1) I never mention "Calvinism" or "Reformed". Unless it is mentioned by the other person(s) to which I will then admit I am a Calvinist for the sake of historical distinction, but that I would rather focus on the Scripture at hand. I really want to do all I can to take away any ammunition they may try to take up against me that I'm just "following a system". If I do get enbroiled in words and names I will endeavor to show how the Doctrines of Grace were actually a response to the Arminian doctrines, and not setting out to "enforce a theological system" on the church.

2) I want to deal with Reprobation right away-- This is their favorite stone to throw anyway, so if at all possible I deal with it right away and lay the foundation correctly. Show how mankind is utterly guilty and worthy only of hell; how God would be completely righteous and just if he didn't save *anyone*. We have absolutely no warrant to find fault with God for choosing to save some and not all. He doesn't have to save anyone. Period. 

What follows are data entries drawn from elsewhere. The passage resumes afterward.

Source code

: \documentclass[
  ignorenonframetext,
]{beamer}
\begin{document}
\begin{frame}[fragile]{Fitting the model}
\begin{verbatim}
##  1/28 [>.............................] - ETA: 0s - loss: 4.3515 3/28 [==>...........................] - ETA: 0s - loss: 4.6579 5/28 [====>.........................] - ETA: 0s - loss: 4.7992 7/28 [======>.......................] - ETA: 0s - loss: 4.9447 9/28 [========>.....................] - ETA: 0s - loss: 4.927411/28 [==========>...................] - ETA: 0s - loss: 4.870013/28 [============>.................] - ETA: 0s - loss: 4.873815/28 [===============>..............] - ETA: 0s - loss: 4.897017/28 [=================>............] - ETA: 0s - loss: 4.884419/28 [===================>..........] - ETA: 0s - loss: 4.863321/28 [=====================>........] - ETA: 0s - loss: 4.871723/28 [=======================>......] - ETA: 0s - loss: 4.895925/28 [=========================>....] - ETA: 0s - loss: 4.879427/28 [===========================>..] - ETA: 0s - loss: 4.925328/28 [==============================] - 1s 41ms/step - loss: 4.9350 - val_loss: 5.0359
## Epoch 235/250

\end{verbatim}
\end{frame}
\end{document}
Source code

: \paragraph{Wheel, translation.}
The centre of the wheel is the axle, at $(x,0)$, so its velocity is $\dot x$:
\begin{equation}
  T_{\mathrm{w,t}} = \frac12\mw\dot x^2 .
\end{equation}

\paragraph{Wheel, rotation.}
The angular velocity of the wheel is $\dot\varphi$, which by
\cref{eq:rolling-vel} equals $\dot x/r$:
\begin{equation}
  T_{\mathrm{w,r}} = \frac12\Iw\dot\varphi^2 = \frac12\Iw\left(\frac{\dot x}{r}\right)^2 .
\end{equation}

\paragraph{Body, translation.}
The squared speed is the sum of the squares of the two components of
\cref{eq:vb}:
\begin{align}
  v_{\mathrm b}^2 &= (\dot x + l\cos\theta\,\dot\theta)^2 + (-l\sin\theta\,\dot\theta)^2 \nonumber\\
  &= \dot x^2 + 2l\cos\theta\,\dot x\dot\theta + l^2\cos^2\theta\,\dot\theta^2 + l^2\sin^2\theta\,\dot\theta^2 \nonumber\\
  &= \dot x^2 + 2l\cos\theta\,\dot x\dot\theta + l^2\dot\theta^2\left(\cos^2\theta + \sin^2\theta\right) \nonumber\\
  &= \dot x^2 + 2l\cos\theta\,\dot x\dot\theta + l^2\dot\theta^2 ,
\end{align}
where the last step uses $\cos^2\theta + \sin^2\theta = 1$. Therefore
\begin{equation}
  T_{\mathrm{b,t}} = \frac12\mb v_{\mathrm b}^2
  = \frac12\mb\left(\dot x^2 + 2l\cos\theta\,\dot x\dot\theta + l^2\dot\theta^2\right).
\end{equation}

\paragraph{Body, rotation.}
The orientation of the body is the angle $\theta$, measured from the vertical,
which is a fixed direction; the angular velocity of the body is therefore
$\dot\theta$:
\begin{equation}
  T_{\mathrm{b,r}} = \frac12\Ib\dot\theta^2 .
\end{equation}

This is really the main problem people have in understanding the Doctrines, in my opinion. I see peoples eyes light up when I show them how faith is a gift, how Jesus talks about election, how calling works, how redemption is a certainty--not a possibility, how perseverance works..... but reprobation seems to be the big stumbling block that keeps them blinded to the whole truth.

3) I try to emphasize modern missions of the last 500 years and their Calvinistic influence. Talk about George Whitefield, Hudson Taylor, George Mueller--- although frankly most people have never heard of these guys so it doesn't mean much.


----------



## Scott1 (Aug 13, 2010)

You might find helpful doing a search (upper right) of some threads that touch on this topic.

Here's one:
http://www.puritanboard.com/f116/so...redominate-free-will-church-62390/#post804914

The situation you describe comes in a couple of cases:
1) The church has no binding Confession 
2) The church has fallen away from its standards

This underscores a characteristic of reformed theology, and a great practical benefit we have in it- namely the principle that the unity of the church must be grounded in doctrinal agreement.

Without that, the communion tends to reduce to the "lowest common denominator" (e.g. a "list of essentials" or no specific, limiting theology at all)

or,

to the shifting sands of leadership opinion at a given point in time.

This is why it seems quite right to teach through the doctrines of grace thoroughly, and broadly with a plan towards adopting a binding confession of faith.


----------